Ida Liebmann est née à Feodossia, en Crimée (4 juin 1908), d'une mère russe et d'un père allemand. Quelques années plus tard, la famille s'est installée en Allemagne, à Düsseldorf, où le père est mort, puis à Hambourg. Elle a grandi dans la misère, non sans gaieté. Toute jeune, elle a fréquenté les peintres, écrivains, gens de théâtre, photographes, musiciens, soulevant sur son passage une indéniable fascination. Habile en expédients et relations humaines, sa mère a réussi à lui faire suivre gratuitement des études de piano. A la veille de son premier concert - elle devait avoir dans les 17 ans - Ida a abandonné la musique.

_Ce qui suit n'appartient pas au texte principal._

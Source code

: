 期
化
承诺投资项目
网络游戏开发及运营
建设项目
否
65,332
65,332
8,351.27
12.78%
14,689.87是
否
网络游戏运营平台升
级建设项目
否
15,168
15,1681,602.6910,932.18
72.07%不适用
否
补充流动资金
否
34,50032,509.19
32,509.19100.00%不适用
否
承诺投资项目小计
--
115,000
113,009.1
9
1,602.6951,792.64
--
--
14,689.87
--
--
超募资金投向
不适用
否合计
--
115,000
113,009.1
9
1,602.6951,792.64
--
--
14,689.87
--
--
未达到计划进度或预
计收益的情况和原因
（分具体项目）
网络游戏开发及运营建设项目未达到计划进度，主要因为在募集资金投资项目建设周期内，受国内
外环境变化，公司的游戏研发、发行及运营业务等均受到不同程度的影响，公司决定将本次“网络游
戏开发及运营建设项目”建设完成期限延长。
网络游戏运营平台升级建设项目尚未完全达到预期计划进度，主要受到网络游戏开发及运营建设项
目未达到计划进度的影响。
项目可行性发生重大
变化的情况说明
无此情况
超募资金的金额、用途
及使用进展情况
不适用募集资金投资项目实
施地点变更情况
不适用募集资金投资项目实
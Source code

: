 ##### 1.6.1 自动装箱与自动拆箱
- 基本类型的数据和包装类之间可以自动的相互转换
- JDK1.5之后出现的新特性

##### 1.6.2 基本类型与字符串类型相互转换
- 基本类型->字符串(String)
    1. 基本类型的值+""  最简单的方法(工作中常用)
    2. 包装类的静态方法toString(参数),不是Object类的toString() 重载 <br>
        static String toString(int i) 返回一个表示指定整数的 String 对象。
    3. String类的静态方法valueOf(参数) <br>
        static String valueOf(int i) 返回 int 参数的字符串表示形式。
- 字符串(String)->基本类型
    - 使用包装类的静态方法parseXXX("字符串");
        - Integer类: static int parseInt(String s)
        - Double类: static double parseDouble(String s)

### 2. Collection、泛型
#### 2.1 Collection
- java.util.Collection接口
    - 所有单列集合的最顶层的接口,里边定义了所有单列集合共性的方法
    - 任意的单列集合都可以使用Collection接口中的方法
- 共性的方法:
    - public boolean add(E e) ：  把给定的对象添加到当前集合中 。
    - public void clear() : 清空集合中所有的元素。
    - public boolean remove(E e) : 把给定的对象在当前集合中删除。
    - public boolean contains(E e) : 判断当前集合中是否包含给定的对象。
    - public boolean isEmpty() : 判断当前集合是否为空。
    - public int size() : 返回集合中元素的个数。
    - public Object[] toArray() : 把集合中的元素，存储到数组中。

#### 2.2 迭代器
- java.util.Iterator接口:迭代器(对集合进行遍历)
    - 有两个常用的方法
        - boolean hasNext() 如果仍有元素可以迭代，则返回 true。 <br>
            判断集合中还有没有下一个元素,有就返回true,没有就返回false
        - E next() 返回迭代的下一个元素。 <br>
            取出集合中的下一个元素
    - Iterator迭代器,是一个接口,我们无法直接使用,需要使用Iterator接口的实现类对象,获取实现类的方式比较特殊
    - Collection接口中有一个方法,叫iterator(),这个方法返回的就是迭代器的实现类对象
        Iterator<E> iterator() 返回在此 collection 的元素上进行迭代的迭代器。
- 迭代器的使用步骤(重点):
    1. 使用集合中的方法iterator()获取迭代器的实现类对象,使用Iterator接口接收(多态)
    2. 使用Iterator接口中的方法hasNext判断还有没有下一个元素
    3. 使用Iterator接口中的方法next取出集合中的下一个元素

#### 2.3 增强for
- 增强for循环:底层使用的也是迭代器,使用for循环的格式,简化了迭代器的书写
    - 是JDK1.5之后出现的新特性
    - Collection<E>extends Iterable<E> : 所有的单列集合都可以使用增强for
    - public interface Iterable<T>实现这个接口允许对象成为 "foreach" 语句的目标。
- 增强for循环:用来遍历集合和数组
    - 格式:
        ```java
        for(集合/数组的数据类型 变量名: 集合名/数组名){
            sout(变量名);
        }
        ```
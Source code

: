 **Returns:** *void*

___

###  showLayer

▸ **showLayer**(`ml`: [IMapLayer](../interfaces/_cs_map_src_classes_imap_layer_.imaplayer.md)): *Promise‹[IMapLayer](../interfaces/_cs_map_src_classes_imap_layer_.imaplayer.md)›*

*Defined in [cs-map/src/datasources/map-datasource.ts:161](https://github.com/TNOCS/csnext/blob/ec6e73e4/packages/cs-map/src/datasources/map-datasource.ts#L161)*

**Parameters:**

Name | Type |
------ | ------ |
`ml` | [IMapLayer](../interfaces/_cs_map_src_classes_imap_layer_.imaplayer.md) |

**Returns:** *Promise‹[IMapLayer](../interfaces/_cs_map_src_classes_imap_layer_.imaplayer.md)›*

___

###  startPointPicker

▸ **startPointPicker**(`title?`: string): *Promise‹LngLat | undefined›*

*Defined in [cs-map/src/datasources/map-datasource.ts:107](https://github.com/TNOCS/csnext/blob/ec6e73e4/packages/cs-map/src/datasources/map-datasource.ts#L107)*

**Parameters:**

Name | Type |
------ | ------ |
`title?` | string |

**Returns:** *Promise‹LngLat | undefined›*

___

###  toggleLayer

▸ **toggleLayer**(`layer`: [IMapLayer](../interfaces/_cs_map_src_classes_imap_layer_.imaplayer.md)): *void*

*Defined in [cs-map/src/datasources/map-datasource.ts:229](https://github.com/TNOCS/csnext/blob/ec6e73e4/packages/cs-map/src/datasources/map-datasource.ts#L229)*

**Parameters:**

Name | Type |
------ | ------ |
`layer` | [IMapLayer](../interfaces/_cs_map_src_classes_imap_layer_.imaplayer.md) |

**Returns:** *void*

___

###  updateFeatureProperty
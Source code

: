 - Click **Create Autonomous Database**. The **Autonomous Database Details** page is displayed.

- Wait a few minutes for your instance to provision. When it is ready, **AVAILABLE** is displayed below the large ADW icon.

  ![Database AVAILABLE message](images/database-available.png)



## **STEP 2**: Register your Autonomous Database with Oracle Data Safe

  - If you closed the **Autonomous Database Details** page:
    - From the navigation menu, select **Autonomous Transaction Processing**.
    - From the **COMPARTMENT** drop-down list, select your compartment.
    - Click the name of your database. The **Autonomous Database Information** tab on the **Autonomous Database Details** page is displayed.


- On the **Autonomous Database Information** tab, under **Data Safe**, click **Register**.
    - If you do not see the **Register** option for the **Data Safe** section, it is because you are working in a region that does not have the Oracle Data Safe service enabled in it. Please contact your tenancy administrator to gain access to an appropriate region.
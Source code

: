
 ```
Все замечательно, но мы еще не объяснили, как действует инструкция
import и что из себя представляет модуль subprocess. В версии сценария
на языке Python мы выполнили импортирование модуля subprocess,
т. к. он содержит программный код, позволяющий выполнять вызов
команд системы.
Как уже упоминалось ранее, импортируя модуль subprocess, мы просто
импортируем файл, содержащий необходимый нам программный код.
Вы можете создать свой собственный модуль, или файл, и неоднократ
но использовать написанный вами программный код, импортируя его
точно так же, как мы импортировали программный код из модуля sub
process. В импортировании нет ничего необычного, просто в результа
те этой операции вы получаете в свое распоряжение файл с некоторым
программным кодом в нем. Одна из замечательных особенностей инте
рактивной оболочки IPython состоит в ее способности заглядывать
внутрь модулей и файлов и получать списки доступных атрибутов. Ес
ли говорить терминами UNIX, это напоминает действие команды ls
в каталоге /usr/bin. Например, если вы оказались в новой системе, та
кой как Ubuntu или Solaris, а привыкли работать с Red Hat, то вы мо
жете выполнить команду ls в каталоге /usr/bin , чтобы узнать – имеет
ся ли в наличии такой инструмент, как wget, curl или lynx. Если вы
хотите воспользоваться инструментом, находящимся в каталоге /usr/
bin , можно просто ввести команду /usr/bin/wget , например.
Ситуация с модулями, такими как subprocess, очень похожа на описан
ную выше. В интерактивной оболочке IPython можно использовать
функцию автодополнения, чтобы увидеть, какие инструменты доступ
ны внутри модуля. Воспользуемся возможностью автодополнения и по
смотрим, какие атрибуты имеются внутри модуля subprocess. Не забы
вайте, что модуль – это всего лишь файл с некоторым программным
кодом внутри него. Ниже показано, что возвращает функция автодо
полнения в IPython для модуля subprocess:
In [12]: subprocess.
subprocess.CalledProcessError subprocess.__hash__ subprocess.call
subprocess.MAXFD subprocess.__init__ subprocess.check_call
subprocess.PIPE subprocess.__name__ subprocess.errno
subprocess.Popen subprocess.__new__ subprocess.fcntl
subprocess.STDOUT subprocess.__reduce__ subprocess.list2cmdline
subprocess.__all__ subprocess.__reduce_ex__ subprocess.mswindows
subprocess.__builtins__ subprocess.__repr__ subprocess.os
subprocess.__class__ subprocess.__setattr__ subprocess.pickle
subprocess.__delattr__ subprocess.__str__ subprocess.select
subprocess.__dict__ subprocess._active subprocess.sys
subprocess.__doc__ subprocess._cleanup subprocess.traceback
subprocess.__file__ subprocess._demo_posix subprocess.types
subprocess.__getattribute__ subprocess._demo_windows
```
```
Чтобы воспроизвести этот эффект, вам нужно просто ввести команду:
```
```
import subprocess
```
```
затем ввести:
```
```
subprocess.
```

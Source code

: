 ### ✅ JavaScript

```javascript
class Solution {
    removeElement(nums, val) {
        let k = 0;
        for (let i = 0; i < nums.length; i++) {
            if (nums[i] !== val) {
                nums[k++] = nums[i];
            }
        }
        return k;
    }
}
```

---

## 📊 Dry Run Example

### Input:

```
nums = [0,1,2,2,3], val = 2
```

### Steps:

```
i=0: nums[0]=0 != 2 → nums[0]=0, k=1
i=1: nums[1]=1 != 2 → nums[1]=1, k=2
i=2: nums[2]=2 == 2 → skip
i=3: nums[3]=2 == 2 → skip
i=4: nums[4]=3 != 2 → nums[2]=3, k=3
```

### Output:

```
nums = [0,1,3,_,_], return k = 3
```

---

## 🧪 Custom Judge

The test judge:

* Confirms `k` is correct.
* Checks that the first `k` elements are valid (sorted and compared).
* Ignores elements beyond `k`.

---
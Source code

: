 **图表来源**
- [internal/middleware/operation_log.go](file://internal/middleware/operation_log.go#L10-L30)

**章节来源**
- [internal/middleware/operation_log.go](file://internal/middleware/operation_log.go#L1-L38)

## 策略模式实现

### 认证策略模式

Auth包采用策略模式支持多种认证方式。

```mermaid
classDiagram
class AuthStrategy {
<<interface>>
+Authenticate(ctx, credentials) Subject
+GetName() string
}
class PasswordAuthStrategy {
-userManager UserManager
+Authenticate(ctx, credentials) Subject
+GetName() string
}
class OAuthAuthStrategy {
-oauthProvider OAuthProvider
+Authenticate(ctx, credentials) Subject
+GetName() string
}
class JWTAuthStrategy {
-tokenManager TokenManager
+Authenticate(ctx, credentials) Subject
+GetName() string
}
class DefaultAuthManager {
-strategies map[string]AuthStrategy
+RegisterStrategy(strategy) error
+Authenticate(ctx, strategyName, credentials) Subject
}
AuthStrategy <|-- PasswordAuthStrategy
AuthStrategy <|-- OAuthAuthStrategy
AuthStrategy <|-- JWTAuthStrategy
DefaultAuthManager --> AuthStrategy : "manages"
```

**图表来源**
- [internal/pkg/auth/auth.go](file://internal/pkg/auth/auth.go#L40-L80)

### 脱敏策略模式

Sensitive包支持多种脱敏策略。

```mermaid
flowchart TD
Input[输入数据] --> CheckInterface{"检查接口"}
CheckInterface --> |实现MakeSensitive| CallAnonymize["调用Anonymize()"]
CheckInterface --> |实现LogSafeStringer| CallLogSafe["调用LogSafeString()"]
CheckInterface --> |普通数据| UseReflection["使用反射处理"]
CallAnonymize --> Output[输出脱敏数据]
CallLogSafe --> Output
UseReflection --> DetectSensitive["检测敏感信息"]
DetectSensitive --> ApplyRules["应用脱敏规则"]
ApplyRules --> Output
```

Elle s'est tournée vers le théâtre, jouant de petits rôles chez Gustav Gründgens à Hambourg, puis chez Max Reinhardt à Berlin. C'est là qu'elle a adhéré au parti communiste, avec Anna Seghers notamment. En 1933, elle a fui les nazis pour retrouver la colonie des Allemands émigrés à Paris. Petits métiers, bonne d'enfants chez la fille de Picabia.
Elle a rencontré Vladimir Pozner, jeune écrivain français qui, à l'époque, s'occupait de l'aide aux réfugiés antifascistes. Ils ont vécu ensemble jusqu'à la mort, lui le 19 février 1992, elle le 18 février 1995. Entre-temps, ils ont eu une fille (Catherine), un fils (André), ont émigré en 1940 aux Etats-Unis, vécu à Hollywood. Retour définitif à Paris à la Libération. L'œuvre littéraire de Vladimir a acquis sa réputation. Ida, tout en s'occupant des siens, a travaillé comme traductrice et dans le cinéma, continuant d'exercer une même fascination sur leurs amis des quatre continents.